Friday began with the Medical Staff Meeting. This week, the meeting began with an update on the gradual implementation the the Epic electronic medical record system. I have seen this system in use at the Geisinger Medical Center in Danville, PA. This system seems to do a good job of integrating patient data across different departments and should have a great benefit for the clinical researchers here at HSS. Currently, the clinical researchers have to sift through a number of different databases to collect information about patients in their studies, but Epic should allow all of this information to be found in a single place.
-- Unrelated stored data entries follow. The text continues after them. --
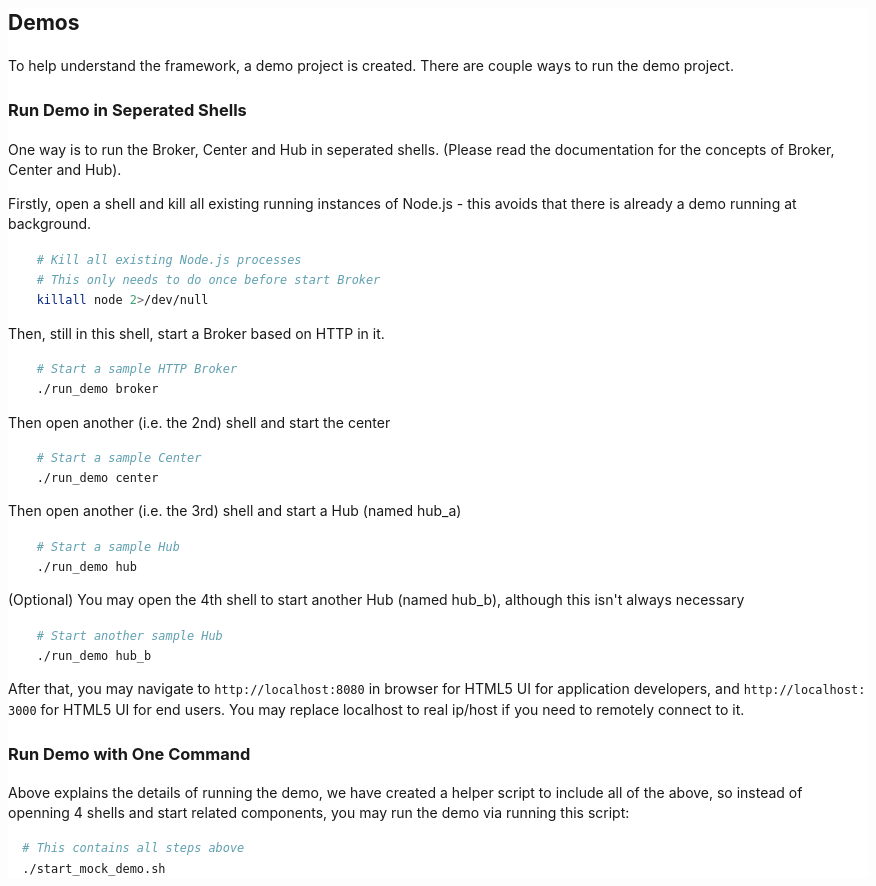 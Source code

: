 ## Demos

To help understand the framework, a demo project is created. There are couple ways to run the demo project. 

### Run Demo in Seperated Shells

One way is to run the Broker, Center and Hub in seperated shells. (Please read the documentation for the concepts of Broker, Center and Hub).

Firstly, open a shell and kill all existing running instances of Node.js - this avoids that there is already a demo running at background.
```bash
    # Kill all existing Node.js processes
    # This only needs to do once before start Broker
    killall node 2>/dev/null
```

Then, still in this shell, start a Broker based on HTTP in it.
```bash
    # Start a sample HTTP Broker
    ./run_demo broker
```


Then open another (i.e. the 2nd) shell and start the center
```bash
    # Start a sample Center
    ./run_demo center
```

Then open another (i.e. the 3rd) shell and start a Hub (named hub_a)
```bash
    # Start a sample Hub
    ./run_demo hub 
```

(Optional) You may open the 4th shell to start another Hub (named hub_b), although this isn't always necessary
```bash
    # Start another sample Hub
    ./run_demo hub_b 
```


After that, you may navigate to `http://localhost:8080` in browser for HTML5 UI for application developers, and `http://localhost:3000` for HTML5 UI for end users. You may replace localhost to real ip/host if you need to remotely connect to it.

### Run Demo with One Command

Above explains the details of running the demo, we have created a helper script to include all of the above, so instead of openning 4 shells and start related components, you may run the demo via running this script:

```bash
  # This contains all steps above
  ./start_mock_demo.sh
```
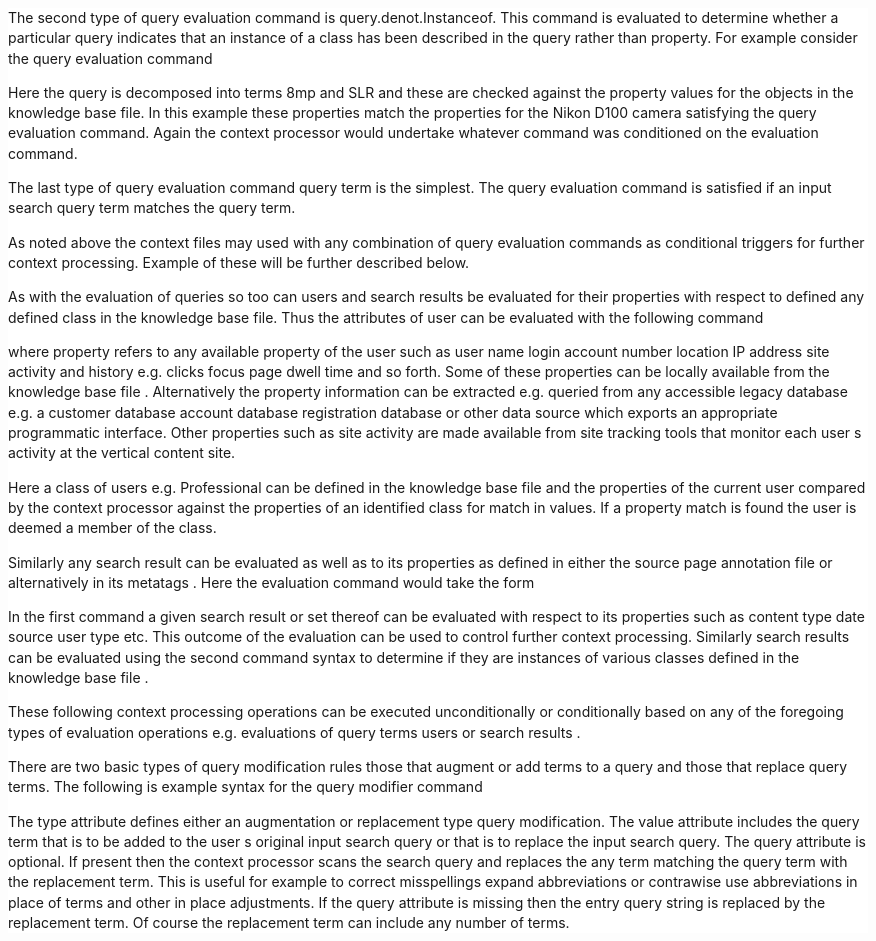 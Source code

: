 The second type of query evaluation command is query.denot.Instanceof. This command is evaluated to determine whether a particular query indicates that an instance of a class has been described in the query rather than property. For example consider the query evaluation command 

Here the query is decomposed into terms 8mp and SLR and these are checked against the property values for the objects in the knowledge base file. In this example these properties match the properties for the Nikon D100 camera satisfying the query evaluation command. Again the context processor would undertake whatever command was conditioned on the evaluation command.

The last type of query evaluation command query term is the simplest. The query evaluation command is satisfied if an input search query term matches the query term.

As noted above the context files may used with any combination of query evaluation commands as conditional triggers for further context processing. Example of these will be further described below.

As with the evaluation of queries so too can users and search results be evaluated for their properties with respect to defined any defined class in the knowledge base file. Thus the attributes of user can be evaluated with the following command

where property refers to any available property of the user such as user name login account number location IP address site activity and history e.g. clicks focus page dwell time and so forth. Some of these properties can be locally available from the knowledge base file . Alternatively the property information can be extracted e.g. queried from any accessible legacy database e.g. a customer database account database registration database or other data source which exports an appropriate programmatic interface. Other properties such as site activity are made available from site tracking tools that monitor each user s activity at the vertical content site.

Here a class of users e.g. Professional can be defined in the knowledge base file and the properties of the current user compared by the context processor against the properties of an identified class for match in values. If a property match is found the user is deemed a member of the class.

Similarly any search result can be evaluated as well as to its properties as defined in either the source page annotation file or alternatively in its metatags . Here the evaluation command would take the form 

In the first command a given search result or set thereof can be evaluated with respect to its properties such as content type date source user type etc. This outcome of the evaluation can be used to control further context processing. Similarly search results can be evaluated using the second command syntax to determine if they are instances of various classes defined in the knowledge base file .

These following context processing operations can be executed unconditionally or conditionally based on any of the foregoing types of evaluation operations e.g. evaluations of query terms users or search results .

There are two basic types of query modification rules those that augment or add terms to a query and those that replace query terms. The following is example syntax for the query modifier command 

The type attribute defines either an augmentation or replacement type query modification. The value attribute includes the query term that is to be added to the user s original input search query or that is to replace the input search query. The query attribute is optional. If present then the context processor scans the search query and replaces the any term matching the query term with the replacement term. This is useful for example to correct misspellings expand abbreviations or contrawise use abbreviations in place of terms and other in place adjustments. If the query attribute is missing then the entry query string is replaced by the replacement term. Of course the replacement term can include any number of terms.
At this meeting, HSS's new Chief Scientific Officer presented on his short and long term goals for research at HSS. Some of his short term goals focus on building more bridges between clinicians and scientists to promote translational research, bringing surgeons and clinicians into the conversation when recruiting new scientists, and also promoting basic research. He said that one of the major areas of basic research to focus on was bone biology and mechanotransduction. I was happy to hear that he called mechanotransduction a link between biology and engineering and said that he wanted to strengthen HSS's relationship with Cornell Ithaca, specifically with the BME department. So hopefully that means more collaboration between BME and HSS!